- Your goal
Within these entries, how many lines contain the word "names"? Answer with the number alone.

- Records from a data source
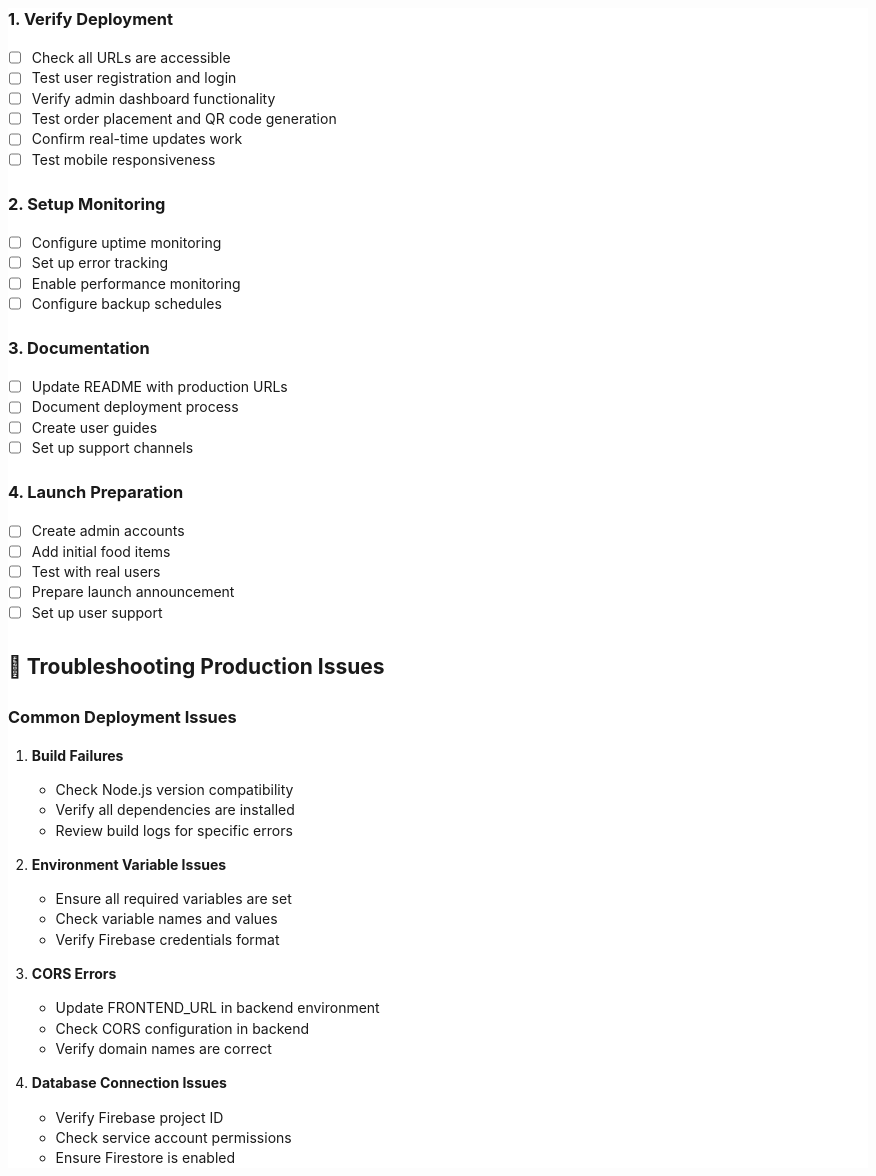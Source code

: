 ### 1. Verify Deployment
- [ ] Check all URLs are accessible
- [ ] Test user registration and login
- [ ] Verify admin dashboard functionality
- [ ] Test order placement and QR code generation
- [ ] Confirm real-time updates work
- [ ] Test mobile responsiveness

### 2. Setup Monitoring
- [ ] Configure uptime monitoring
- [ ] Set up error tracking
- [ ] Enable performance monitoring
- [ ] Configure backup schedules

### 3. Documentation
- [ ] Update README with production URLs
- [ ] Document deployment process
- [ ] Create user guides
- [ ] Set up support channels

### 4. Launch Preparation
- [ ] Create admin accounts
- [ ] Add initial food items
- [ ] Test with real users
- [ ] Prepare launch announcement
- [ ] Set up user support

## 🔧 Troubleshooting Production Issues

### Common Deployment Issues

1. **Build Failures**
   - Check Node.js version compatibility
   - Verify all dependencies are installed
   - Review build logs for specific errors

2. **Environment Variable Issues**
   - Ensure all required variables are set
   - Check variable names and values
   - Verify Firebase credentials format

3. **CORS Errors**
   - Update FRONTEND_URL in backend environment
   - Check CORS configuration in backend
   - Verify domain names are correct

4. **Database Connection Issues**
   - Verify Firebase project ID
   - Check service account permissions
   - Ensure Firestore is enabled
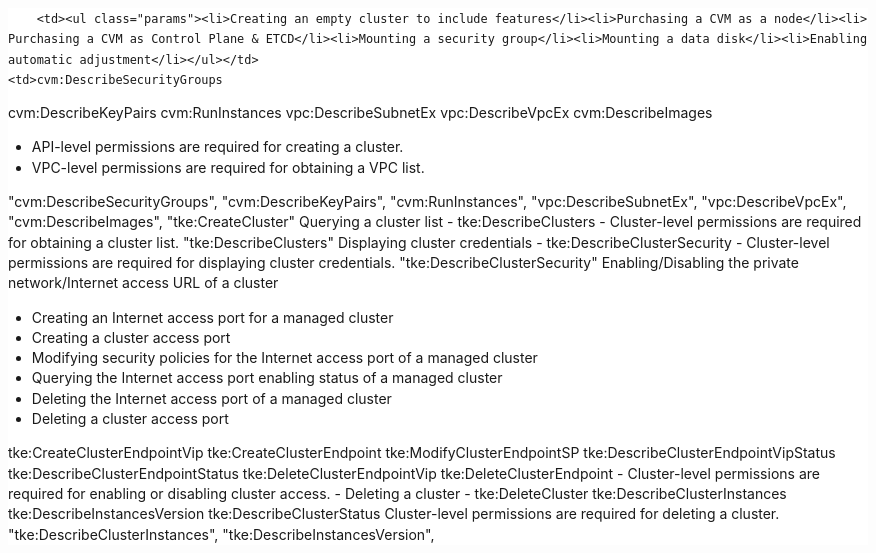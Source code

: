         <td><ul class="params"><li>Creating an empty cluster to include features</li><li>Purchasing a CVM as a node</li><li>Purchasing a CVM as Control Plane & ETCD</li><li>Mounting a security group</li><li>Mounting a data disk</li><li>Enabling automatic adjustment</li></ul></td>
    <td>cvm:DescribeSecurityGroups
cvm:DescribeKeyPairs
cvm:RunInstances
vpc:DescribeSubnetEx
vpc:DescribeVpcEx
cvm:DescribeImages</td>
<td><ul class="params"><li>API-level permissions are required for creating a cluster.</li><li>VPC-level permissions are required for obtaining a VPC list.</li></ul></td>
    <td>"cvm:DescribeSecurityGroups",
"cvm:DescribeKeyPairs",
"cvm:RunInstances",
"vpc:DescribeSubnetEx",
"vpc:DescribeVpcEx",
"cvm:DescribeImages",
"tke:CreateCluster"</td>
	</tr>
	<tr>
	<td>Querying a cluster list</td>
	<td>-</td>
    <td>tke:DescribeClusters</td>
    <td>-</td>
    <td>Cluster-level permissions are required for obtaining a cluster list.</td>
    <td>"tke:DescribeClusters"</td>
	</tr>
	<tr>
	<td>Displaying cluster credentials</td>
	<td>-</td>
    <td>tke:DescribeClusterSecurity</td>
    <td>-</td>
    <td>Cluster-level permissions are required for displaying cluster credentials.</td>
    <td>"tke:DescribeClusterSecurity"</td>
	</tr>
	<tr>
	<td>Enabling/Disabling the private network/Internet access URL of a cluster</td>
        <td><ul class="params"><li>Creating an Internet access port for a managed cluster</li><li>Creating a cluster access port</li><li>Modifying security policies for the Internet access port of a managed cluster</li><li>Querying the Internet access port enabling status of a managed cluster</li><li>Deleting the Internet access port of a managed cluster</li><li>Deleting a cluster access port</li></ul></td>
        <td>tke:CreateClusterEndpointVip
            tke:CreateClusterEndpoint
            tke:ModifyClusterEndpointSP
            tke:DescribeClusterEndpointVipStatus
            tke:DescribeClusterEndpointStatus
            tke:DeleteClusterEndpointVip
            tke:DeleteClusterEndpoint
        </td>
    <td>-</td>
    <td>Cluster-level permissions are required for enabling or disabling cluster access.</td>
    <td>-</td>
	</tr>
	<tr>
	<td>Deleting a cluster</td>
	<td>-</td>
    <td>tke:DeleteCluster</td>
    <td>tke:DescribeClusterInstances
        tke:DescribeInstancesVersion
        tke:DescribeClusterStatus</td>
    <td>Cluster-level permissions are required for deleting a cluster.</td>
    <td>"tke:DescribeClusterInstances",
"tke:DescribeInstancesVersion",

- Written answer
2